# Directions for this task:
Using the listing beneath this task, count the lines with the word "上右下左" and write only the result.

# Data under study:
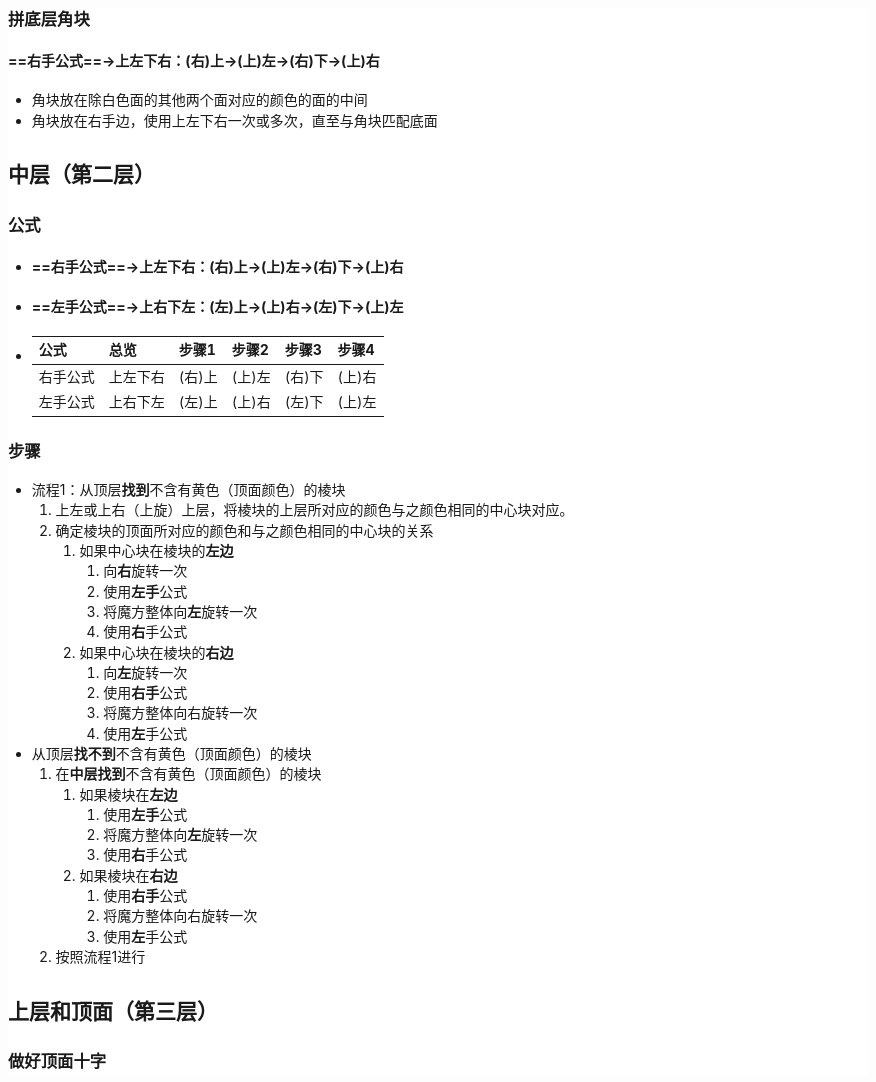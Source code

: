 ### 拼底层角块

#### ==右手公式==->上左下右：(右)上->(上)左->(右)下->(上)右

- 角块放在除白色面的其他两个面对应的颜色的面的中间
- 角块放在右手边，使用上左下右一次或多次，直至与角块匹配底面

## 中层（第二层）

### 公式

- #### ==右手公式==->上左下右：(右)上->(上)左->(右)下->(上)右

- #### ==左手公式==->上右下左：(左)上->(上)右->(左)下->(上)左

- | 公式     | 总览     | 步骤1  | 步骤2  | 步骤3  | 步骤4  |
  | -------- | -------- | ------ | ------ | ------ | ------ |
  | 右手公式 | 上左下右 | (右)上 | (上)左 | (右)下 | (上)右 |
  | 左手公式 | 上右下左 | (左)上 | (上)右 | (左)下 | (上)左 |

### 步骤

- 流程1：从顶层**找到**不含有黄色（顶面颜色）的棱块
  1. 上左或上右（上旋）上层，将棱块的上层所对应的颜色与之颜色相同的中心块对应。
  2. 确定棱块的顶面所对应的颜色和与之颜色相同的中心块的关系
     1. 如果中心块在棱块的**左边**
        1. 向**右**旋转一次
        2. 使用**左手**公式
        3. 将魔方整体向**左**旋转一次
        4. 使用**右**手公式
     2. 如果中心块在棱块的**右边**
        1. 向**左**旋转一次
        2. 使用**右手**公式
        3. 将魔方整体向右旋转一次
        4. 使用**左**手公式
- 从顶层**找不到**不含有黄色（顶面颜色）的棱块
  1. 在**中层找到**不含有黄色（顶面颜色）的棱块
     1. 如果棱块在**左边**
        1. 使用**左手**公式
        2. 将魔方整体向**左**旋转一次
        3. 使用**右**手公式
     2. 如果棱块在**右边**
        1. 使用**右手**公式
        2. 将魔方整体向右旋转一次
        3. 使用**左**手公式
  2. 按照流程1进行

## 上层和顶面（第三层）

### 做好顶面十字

# Completed exercise:
2